In 2013, Lucky Peach helped organize our MAD symposium under the theme of “GUTS”. The topics discussed during that two-day event—and later published in a Lucky Peach booklet called GUTS are still as relevant as ever. Every Wednesday until the GUTS run out, we’ll be publishing a feature from the collection. This week, we’re sharing Peter Meehan’s piece on the Mongol Diet. 

Thinking about the theme of [this year’s] MAD, Guts, my mind turned, as it often does, to a book called Genghis Khan and the Making of the Modern World. In roughly three hundred breezy-reading pages, Jack Weatherford tells the story of how Temujin, a small child whose mother was kidnapped into marriage and whose father was poisoned, rose to become Genghis Khan, the greatest conqueror in the history of history. (And a surprisingly progressive leader at that, one who banished torture, permitted religious freedom, and cross-pollinated the ideas and technology of every culture that came under his rule. If you didn’t know that and think of Khan as some sort of Conan the Barbarian type, please consider GKATMOTMW as required reading.)

But it wasn’t so much the conquering that made me think about guts, but the diet that the Mongols lived on as they conquered. Steamrolling the East: impressive. Doing it while eating what they did: that was gutsy. I corresponded with Mr. Weatherford to learn more about what the Mongol diet was like, and now present you with my findings (largely in his words):

+ The Mongolians had no cuisine as we might think of it. They had simple cooking that was the same for everyone: mostly boiled, unseasoned meat. Yet the cook was one of the highest-ranking officials of the empire and in charge of running the court.
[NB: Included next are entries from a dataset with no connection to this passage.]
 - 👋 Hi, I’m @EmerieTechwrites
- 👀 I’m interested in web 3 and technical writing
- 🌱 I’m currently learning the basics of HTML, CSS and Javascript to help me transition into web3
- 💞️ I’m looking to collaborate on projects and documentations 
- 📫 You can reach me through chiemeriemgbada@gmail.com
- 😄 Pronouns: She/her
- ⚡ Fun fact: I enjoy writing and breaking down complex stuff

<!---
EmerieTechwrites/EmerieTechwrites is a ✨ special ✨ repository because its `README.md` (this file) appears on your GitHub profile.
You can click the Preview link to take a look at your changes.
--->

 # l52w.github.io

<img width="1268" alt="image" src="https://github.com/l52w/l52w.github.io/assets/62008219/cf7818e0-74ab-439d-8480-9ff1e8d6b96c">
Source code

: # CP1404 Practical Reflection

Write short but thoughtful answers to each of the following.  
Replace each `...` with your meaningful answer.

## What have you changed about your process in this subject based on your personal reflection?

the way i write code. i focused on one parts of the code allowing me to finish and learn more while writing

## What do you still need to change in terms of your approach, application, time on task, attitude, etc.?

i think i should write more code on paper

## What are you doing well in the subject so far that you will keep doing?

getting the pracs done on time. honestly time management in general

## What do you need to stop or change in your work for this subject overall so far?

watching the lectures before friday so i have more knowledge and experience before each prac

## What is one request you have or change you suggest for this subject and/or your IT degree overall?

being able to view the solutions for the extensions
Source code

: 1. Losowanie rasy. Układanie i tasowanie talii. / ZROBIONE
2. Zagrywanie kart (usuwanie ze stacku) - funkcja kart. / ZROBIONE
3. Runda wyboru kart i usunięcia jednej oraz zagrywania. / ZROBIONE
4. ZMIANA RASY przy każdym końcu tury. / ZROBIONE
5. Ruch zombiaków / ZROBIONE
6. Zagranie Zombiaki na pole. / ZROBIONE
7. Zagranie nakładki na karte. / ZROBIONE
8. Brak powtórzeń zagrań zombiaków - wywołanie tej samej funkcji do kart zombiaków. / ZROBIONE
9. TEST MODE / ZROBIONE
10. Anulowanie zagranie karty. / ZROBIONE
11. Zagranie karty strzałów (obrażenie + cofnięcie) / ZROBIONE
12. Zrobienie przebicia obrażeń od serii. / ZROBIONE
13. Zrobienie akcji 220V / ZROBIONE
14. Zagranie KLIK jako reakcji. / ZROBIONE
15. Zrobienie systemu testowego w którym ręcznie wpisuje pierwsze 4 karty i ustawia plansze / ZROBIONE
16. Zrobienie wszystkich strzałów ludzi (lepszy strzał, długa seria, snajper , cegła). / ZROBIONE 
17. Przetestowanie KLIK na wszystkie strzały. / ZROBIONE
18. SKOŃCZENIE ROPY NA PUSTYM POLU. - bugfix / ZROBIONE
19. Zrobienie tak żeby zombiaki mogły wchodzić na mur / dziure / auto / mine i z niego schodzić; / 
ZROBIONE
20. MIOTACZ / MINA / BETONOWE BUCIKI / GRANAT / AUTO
+ The cook was also important in keeping the peace, since the order in which people were served food could lead to great fights and food riots. For this reason, no one could come to a meal with a weapon (but they still threw dishes and anything else at hand).
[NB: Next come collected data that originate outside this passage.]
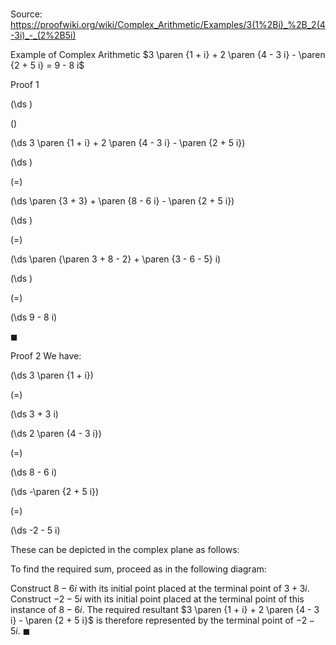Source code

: # 

Source: https://proofwiki.org/wiki/Complex_Arithmetic/Examples/3(1%2Bi)_%2B_2(4-3i)_-_(2%2B5i)

Example of Complex Arithmetic
$3 \paren {1 + i} + 2 \paren {4 - 3 i} - \paren {2 + 5 i} = 9 - 8 i$


Proof 1













\(\ds \)

\(\)







\(\ds 3 \paren {1 + i} + 2 \paren {4 - 3 i} - \paren {2 + 5 i}\)




















\(\ds \)

\(=\)







\(\ds \paren {3 + 3} + \paren {8 - 6 i} - \paren {2 + 5 i}\)




















\(\ds \)

\(=\)







\(\ds \paren {\paren 3 + 8 - 2} + \paren {3 - 6 - 5} i\)




















\(\ds \)

\(=\)







\(\ds 9 - 8 i\)









$\blacksquare$


Proof 2
We have:














\(\ds 3 \paren {1 + i}\)

\(=\)







\(\ds 3 + 3 i\)




















\(\ds 2 \paren {4 - 3 i}\)

\(=\)







\(\ds 8 - 6 i\)




















\(\ds -\paren {2 + 5 i}\)

\(=\)







\(\ds -2 - 5 i\)









These can be depicted in the complex plane as follows:



To find the required sum, proceed as in the following diagram:


Construct $8 - 6 i$ with its initial point placed at the terminal point of $3 + 3 i$.
Construct $-2 - 5 i$ with its initial point placed at the terminal point of this instance of $8 - 6 i$.
The required resultant $3 \paren {1 + i} + 2 \paren {4 - 3 i} - \paren {2 + 5 i}$ is therefore represented by the terminal point of $-2 - 5 i$.
$\blacksquare$





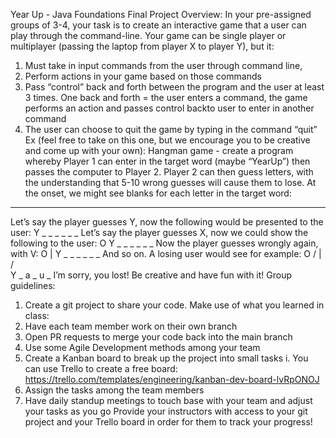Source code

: Year Up - Java Foundations
Final Project
Overview:
In your pre-assigned groups of 3-4, your task is to create an interactive game that a user can play
through the command-line. Your game can be single player or multiplayer (passing the laptop from
player X to player Y), but it:
1) Must take in input commands from the user through command line,
2) Perform actions in your game based on those commands
3) Pass “control” back and forth between the program and the user at least 3 times.
   One back and forth = the user enters a command, the game performs an action and passes
   control backto user to enter in another command
4) The user can choose to quit the game by typing in the command “quit”
   Ex (feel free to take on this one, but we encourage you to be creative and come up with your own):
   Hangman game - create a program whereby Player 1 can enter in the target word (maybe “YearUp”)
   then passes the computer to Player 2. Player 2 can then guess letters, with the understanding that
   5-10 wrong guesses will cause them to lose.
   At the onset, we might see blanks for each letter in the target word:
_ _ _ _ _ _
Let’s say the player guesses Y, now the following would be presented to the user:
Y _ _ _ _ _ _
Let’s say the player guesses X, now we could show the following to the user:
O
Y _ _ _ _ _ _
Now the player guesses wrongly again, with V:
O
|
Y _ _ _ _ _ _
And so on.
A losing user would see for example:
O
/ | \
/ \
Y _ a _ u _
I’m sorry, you lost!
Be creative and have fun with it!
Group guidelines:
1. Create a git project to share your code. Make use of what you learned in class:
1. Have each team member work on their own branch
2. Open PR requests to merge your code back into the main
   branch
2. Use some Agile Development methods among your team
1. Create a Kanban board to break up the project into small
   tasks
   i. You can use Trello to create a free board:
   https://trello.com/templates/engineering/kanban-dev-board-lvRpONOJ
2. Assign the tasks among the team members
3. Have daily standup meetings to touch base with your team
   and adjust your tasks as you go
   Provide your instructors with access to your git project and your Trello board in order for them to track
   your progress!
+ Mongols categorized food into two groups: Ulaan Idee, red foods like meat, mainly eaten in the winter and spring; and Tsagaan Idee, white foods like dairy products, mostly eaten in the summer and fall. Vegetables were considered as a form of grass and called “goat food.” The Mongols were thoroughly disgusted that farmers ate plants that grew in the dirt and had often been fertilized with excrement.

+ The Mongols were very particular about butchery. The butcher (usually a young boy) made a small incision in the chest of the goat or sheep, reached inside and pinched off the aorta which immediately killed the animal. It had to be done outdoors, but in a shadow so that the sun would not see it and without spilling the blood so that the earth would not feel it. Large animals like oxen would be killed by hitting them between the horns with a sledgehammer so as not to spill any blood. Normally an animal would be consumed within three hours.
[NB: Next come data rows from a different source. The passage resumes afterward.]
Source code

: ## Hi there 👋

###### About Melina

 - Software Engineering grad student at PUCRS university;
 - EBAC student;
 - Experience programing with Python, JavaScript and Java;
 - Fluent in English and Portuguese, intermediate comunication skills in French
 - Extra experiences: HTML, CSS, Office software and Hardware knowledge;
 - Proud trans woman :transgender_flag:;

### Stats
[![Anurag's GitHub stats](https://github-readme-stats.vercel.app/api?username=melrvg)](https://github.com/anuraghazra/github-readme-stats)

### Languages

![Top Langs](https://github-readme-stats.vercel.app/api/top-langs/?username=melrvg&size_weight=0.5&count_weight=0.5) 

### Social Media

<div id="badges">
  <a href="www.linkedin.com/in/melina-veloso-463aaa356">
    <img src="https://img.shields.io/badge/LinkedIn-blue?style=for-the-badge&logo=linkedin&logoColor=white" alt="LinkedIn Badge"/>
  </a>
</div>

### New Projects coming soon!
+ Because the Mongols cooked over dung fires, they usually boiled meat rather than roasting or frying it. When on the move, the Mongols often cooked an animal in its own skin by stuffing it with heated rocks.

+ Genghis Khan and his men once avoided starvation by killing a wild horse and cooking it in its hide.Genghis Khan’s first killing was over food. He killed his half-brother for taking a bird and a fish he’d caught.

+ In the fall, when the men took the animals to graze far from home and fatten them for the winter, they lived mostly on fermented horse or camel milk, supplemented by wild marmots, which they cooked in their skin. Fermented camel and horse milk produce nearly constant diarrhea, but since the men lived outside, it was not considered too big of a problem.

So the next time you feel overwhelmed by a challenge (like, say, taking over the world), imagine doing so while subsisting on boiled marmot as fermented horse milk is blasting a hot course through your insides. I find it makes things look sunnier, and puts my own challenges in perspective.